Di dalam Undang-Undang Bantuan Hukum, yang dimaksud dengan bantuan hukum adalah jasa hukum yang diberikan oleh pemberi bantuan hukum secara cuma-cuma kepada penerima bantuan hukum. Bantuan hukum diberikan oleh lembaga bantuan hukum atau organisasi kemasyarakatan yang memberi layanan bantuan hukum, yang meliputi menjalankan kuasa, mendampingi, mewakili, membela, dan/atau melakukan tindakan hukum lain untuk kepentingan hukum penerima bantuan hukum. Dalam pelaksanaannya, selanjutnya pemberi bantuan hukum diberikan hak melakukan rekrutmen terhadap Advokat, Paralegal, Dosen, dan Mahasiswa Fakultas Hukum. Inilah bentuk legitimasi yuridis terhadap eksistensi Paralegal dalam pemberian layanan bantuan hukum bagi masyarakat miskin atau kelompok masyarakat miskin yang berhadapan dengan masalah hukum.
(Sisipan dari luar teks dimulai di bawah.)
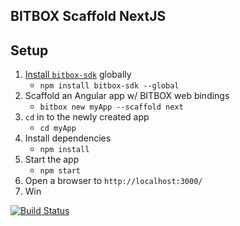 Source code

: ## BITBOX Scaffold NextJS

## Setup

1.  [Install `bitbox-sdk`](https://www.npmjs.com/package/bitbox-sdk) globally
    - `npm install bitbox-sdk --global`
2.  Scaffold an Angular app w/ BITBOX web bindings
    - `bitbox new myApp --scaffold next`
3.  `cd` in to the newly created app
    - `cd myApp`
4.  Install dependencies
    - `npm install`
5.  Start the app
    - `npm start`
6.  Open a browser to `http://localhost:3000/`
7.  Win

[![Build Status](https://travis-ci.org/Bitcoin-com/bitbox-scaffold-next.svg?branch=master)](https://travis-ci.org/Bitcoin-com/bitbox-scaffold-next)

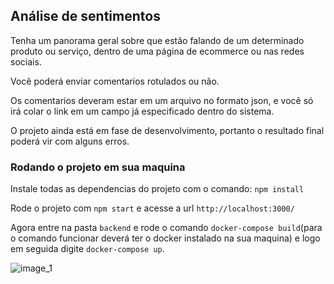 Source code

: ## Análise de sentimentos

Tenha um panorama geral sobre que estão falando de um determinado produto ou serviço, dentro de uma página de ecommerce ou nas redes sociais. 

Você poderá enviar comentarios rotulados ou não. 

Os comentarios deveram estar em um arquivo no formato json, e você só irá colar o link em um campo já especificado dentro do sistema. 

O projeto ainda está em fase de desenvolvimento, portanto o resultado final poderá vir com alguns erros.

### Rodando o projeto em sua maquina

Instale todas as dependencias do projeto com o comando: `npm install`

Rode o projeto com `npm start` e acesse a url `http://localhost:3000/`

Agora entre na pasta `backend` e rode o comando `docker-compose build`(para o comando funcionar deverá ter o docker instalado na sua maquina) e logo em seguida digite `docker-compose up`. 


![image_1](https://user-images.githubusercontent.com/35241982/80975571-a356c500-8df8-11ea-9b6e-17c96e766c59.png)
Bila ditelusuri lebih jauh, terutama dilihat dari sejarah dan perkembangan Paralegal pada dasarnya merupakan seseorang yang bukan sarjana hukum, tetapi mengetahui masalah hukum dan advokasi hukum. Istilah Paralegal pertama kali dikenal di Amerika Serikat sejak tahun 1968 yang mengartikan Paralegal sebagai Legal Asistant yang tugasnya membantu seorang legal yaitu pengacara atau notaris dalam pemberian saran hukum kepada masyarakat dan bertanggungjawab langsung kepada legal. Untuk menjadi Legal Asistant diperlukan kualitas pendidikan tertentu, namun tidak dapat beracara atau mengesahkan suatu perbuatan hukum. Sedangkan di Indonesia Paralegal yang dikembangkan tidak dalam artian legal Asistant sebagaimana di Amerika Serikat, melainkan Paralegal yang bekerja untuk komunitas tertentu. Paralegal dilahirkan melalui serangkaian pendidikan secara komprehensif dan berkelanjutan guna  membangun kesadarannya, dengan harapan selanjutnya adalah mampu memperjuangkan pemenuhan hak-hak asasi dari komunitasnya melalui pemberian layanan bantuan hukum.
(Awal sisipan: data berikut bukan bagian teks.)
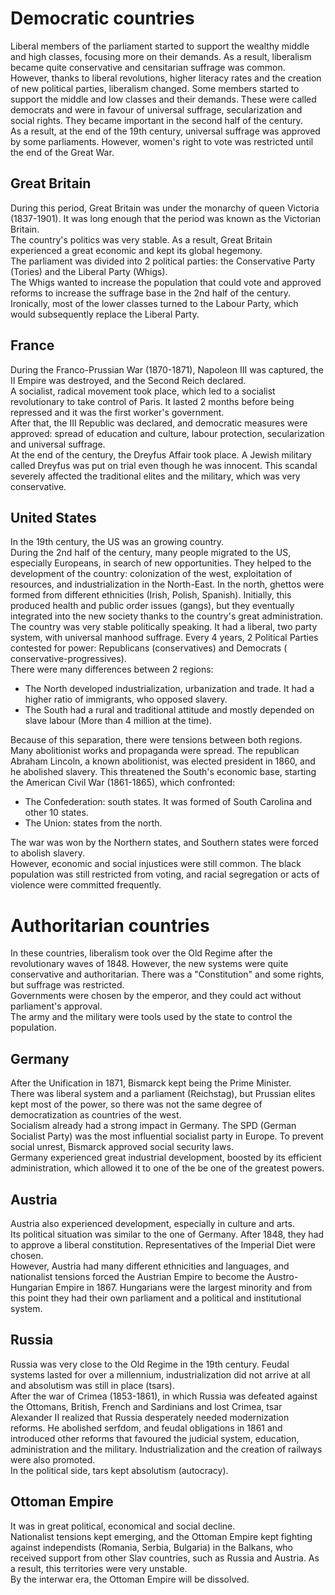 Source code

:# Democratic countries
Liberal members of the parliament started to support the wealthy middle and high classes, focusing more on their demands. As a result, liberalism became quite conservative and censitarian suffrage was common.  
However, thanks to liberal revolutions, higher literacy rates and the creation of new political parties, liberalism changed. Some members started to support the middle and low classes and their demands. These were called democrats and were in favour of universal suffrage, secularization and social rights. They became important in the second half of the century.  
As a result, at the end of the 19th century, universal suffrage was approved by some parliaments. However, women's right to vote was restricted until the end of the Great War.

## Great Britain
During this period, Great Britain was under the monarchy of queen Victoria (1837-1901). It was long enough that the period was known as the Victorian Britain.  
The country's politics was very stable. As a result, Great Britain experienced a great economic and kept its global hegemony.  
The parliament was divided into 2 political parties: the Conservative Party (Tories) and the Liberal Party (Whigs).  
The Whigs wanted to increase the population that could vote and approved reforms to increase the suffrage base in the 2nd half of the century. Ironically, most of the lower classes turned to the Labour Party, which would subsequently replace the Liberal Party.

## France
During the Franco-Prussian War (1870-1871), Napoleon III was captured, the II Empire was destroyed, and the Second Reich declared.  
A socialist, radical movement took place, which led to a socialist revolutionary to take control of Paris. It lasted 2 months before being repressed and it was the first worker's government.  
After that, the III Republic was declared, and democratic measures were approved: spread of education and culture, labour protection, secularization and universal suffrage.  
At the end of the century, the Dreyfus Affair took place. A Jewish military called Dreyfus was put on trial even though he was innocent. This scandal severely affected the traditional elites and the military, which was very conservative.

## United States
In the 19th century, the US was an growing country.  
During the 2nd half of the century, many people migrated to the US, especially Europeans, in search of new opportunities. They helped to the development of the country: colonization of the west, exploitation of resources, and industrialization in the North-East. In the north, ghettos were formed from different ethnicities (Irish, Polish, Spanish). Initially, this produced health and public order issues (gangs), but they eventually integrated into the new society thanks to the country's great administration.  
The country was very stable politically speaking. It had a liberal, two party system, with universal manhood suffrage. Every 4 years, 2 Political Parties contested for power: Republicans (conservatives) and Democrats ( conservative-progressives).  
There were many differences between 2 regions:
- The North developed industrialization, urbanization and trade. It had a higher ratio of immigrants, who opposed slavery.
- The South had a rural and traditional attitude and mostly depended on slave labour (More than 4 million at the time).

Because of this separation, there were tensions between both regions. Many abolitionist works and propaganda were spread. The republican Abraham Lincoln, a known abolitionist, was elected president in 1860, and he abolished slavery. This threatened the South's economic base, starting the American Civil War (1861-1865), which confronted:
- The Confederation: south states. It was formed of South Carolina and other 10 states.
- The Union: states from the north.

The war was won by the Northern states, and Southern states were forced to abolish slavery.  
However, economic and social injustices were still common. The black population was still restricted from voting, and racial segregation or acts of violence were committed frequently.

# Authoritarian countries
In these countries, liberalism took over the Old Regime after the revolutionary waves of 1848. However, the new systems were quite conservative and authoritarian. There was a "Constitution" and some rights, but suffrage was restricted.  
Governments were chosen by the emperor, and they could act without parliament's approval.  
The army and the military were tools used by the state to control the population.

## Germany
After the Unification in 1871, Bismarck kept being the Prime Minister.  
There was liberal system and a parliament (Reichstag), but Prussian elites kept most of the power, so there was not the same degree of democratization as countries of the west.  
Socialism already had a strong impact in Germany. The SPD (German Socialist Party) was the most influential socialist party in Europe. To prevent social unrest, Bismarck approved social security laws.  
Germany experienced great industrial development, boosted by its efficient administration, which allowed it to one of the be one of the greatest powers.

## Austria
Austria also experienced development, especially in culture and arts.  
Its political situation was similar to the one of Germany. After 1848, they had to approve a liberal constitution. Representatives of the Imperial Diet were chosen.  
However, Austria had many different ethnicities and languages, and nationalist tensions forced the Austrian Empire to become the Austro-Hungarian Empire in 1867. Hungarians were the largest minority and from this point they had their own parliament and a political and institutional system.

## Russia
Russia was very close to the Old Regime in the 19th century. Feudal systems lasted for over a millennium, industrialization did not arrive at all and absolutism was still in place (tsars).  
After the war of Crimea (1853-1861), in which Russia was defeated against the Ottomans, British, French and Sardinians and lost Crimea, tsar Alexander II realized that Russia desperately needed modernization reforms. He abolished serfdom, and feudal obligations in 1861 and introduced other reforms that favoured the judicial system, education, administration and the military. Industrialization and the creation of railways were also promoted.  
In the political side, tars kept absolutism (autocracy).

## Ottoman Empire
It was in great political, economical and social decline.  
Nationalist tensions kept emerging, and the Ottoman Empire kept fighting against independists (Romania, Serbia, Bulgaria) in the Balkans, who received support from other Slav countries, such as Russia and Austria. As a result, this territories were very unstable.  
By the interwar era, the Ottoman Empire will be dissolved.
Dengan uraian diatas kedudukan Paralegal sahsecara hukum dan diakui oleh Negara untuk membantu menyelesaikan persoalan masalah hukum dalam pemberdayaan masyaraat desa. Untuk memperjelas arah ruang gerak Paralegal dalam pemberdayaan masayarakat desa dalam mengelola dana desa harus sesuai dengan ruang lingkup yang ditentuakan terlebih dahulu yakni Paralegal yang orientasinya mengadvokasi peraturan desa dalam rangka penataan aset desa dan Layanan bantuan hukum, paralegal bisa mendampingi kasus pidana atau perdata.
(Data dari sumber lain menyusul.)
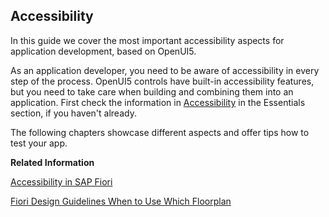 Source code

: <!-- loio03b914b46e624b138a6fb1b7cf2049ae -->

## Accessibility

In this guide we cover the most important accessibility aspects for application development, based on OpenUI5.

As an application developer, you need to be aware of accessibility in every step of the process. OpenUI5 controls have built-in accessibility features, but you need to take care when building and combining them into an application. First check the information in [Accessibility](../04_Essentials/accessibility-322f55d.md) in the Essentials section, if you haven't already.

The following chapters showcase different aspects and offer tips how to test your app.

**Related Information**  


[Accessibility in SAP Fiori](https://experience.sap.com/fiori-design-web/accessibility-in-sap-fiori/ "Accessibility in SAP Fiori")

[Fiori Design Guidelines When to Use Which Floorplan](https://ux.wdf.sap.corp/fiori-design-web/when-to-use-which-floorplan/ "Fiori Design Guidelines When to Use Which Floorplan")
Dengan demikian, nantinya para masyarakat desa dalam mengelola keuangan desa diberikan ruang untuk bekerja sama dengan Organisasi Bantuan Hukum (OBH)  yang ada di daerahnya masing-masing. Kerjasama yang dimaksud, adalah OBH memberikan penyuluhan atau latihan-latihan hukum yang berorientasi pada penyaluran dana desa secara Legal Formal sekalisgus merekrut Paralegal yana ada di desa tersebut dan ditempatkan di desa itu. Untuk hal ini memerlukan tindak lanjut dari pemerintahan yakni adanya kerjasama antar tiga Kementerian, kerjasama Kementerian Desa, dan Pembangunan Daerah Tertinggal, Kementerian Hukum dan Hak Asasi Manusia (Kemenkumham) dan Kementerian Dalam Negeri (Kemendagri) utnuk mengeluarkan peraturan bersama tentang pemberdayaan hukum. Dan diharapkan juga Kemenkumham untuk membuat peraturan yang khusus tentang Paralegal. Untuk implementasinya Kementerian Desa, dan Pembangunan  Daerah Tertinggal mengeluarkan peraturan tentang  Pembangunan dan Pemberdayaan Masyarakat Desa dan menyusunan Modul pelatihan paralegal. Dengan demikian, terbentuknya Pemerintahan Desa yang berpihak pada upaya pencapaian Desa yang mandiri, demokratis dan sejahtera, yang semua ini menjadi fondasi lokal atas terbangunnya NKRI yang kuat, demokratis dan desentralistik.